TASK INPUTS:
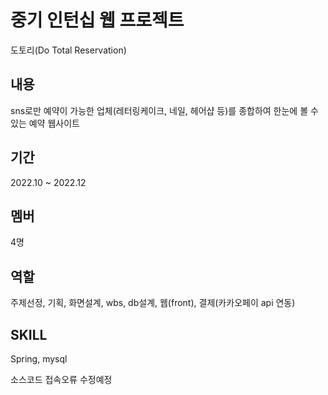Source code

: # 중기 인턴십 웹 프로젝트
도토리(Do Total Reservation)

## 내용
sns로만 예약이 가능한 업체(레터링케이크, 네일, 헤어샵 등)를 종합하여 한눈에 볼 수 있는 예약 웹사이트

## 기간
2022.10 ~ 2022.12

## 멤버
4명

## 역할
주제선정, 기획, 화면설계, wbs, db설계, 웹(front), 결제(카카오페이 api 연동)

## SKILL
Spring, mysql



소스코드 접속오류 수정예정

PROMPT:
Write out the records above exactly as they stand, leaving out every picture.

EXERCISE RESULT:
Source code

: # 중기 인턴십 웹 프로젝트
도토리(Do Total Reservation)

## 내용
sns로만 예약이 가능한 업체(레터링케이크, 네일, 헤어샵 등)를 종합하여 한눈에 볼 수 있는 예약 웹사이트

## 기간
2022.10 ~ 2022.12

## 멤버
4명

## 역할
주제선정, 기획, 화면설계, wbs, db설계, 웹(front), 결제(카카오페이 api 연동)

## SKILL
Spring, mysql



소스코드 접속오류 수정예정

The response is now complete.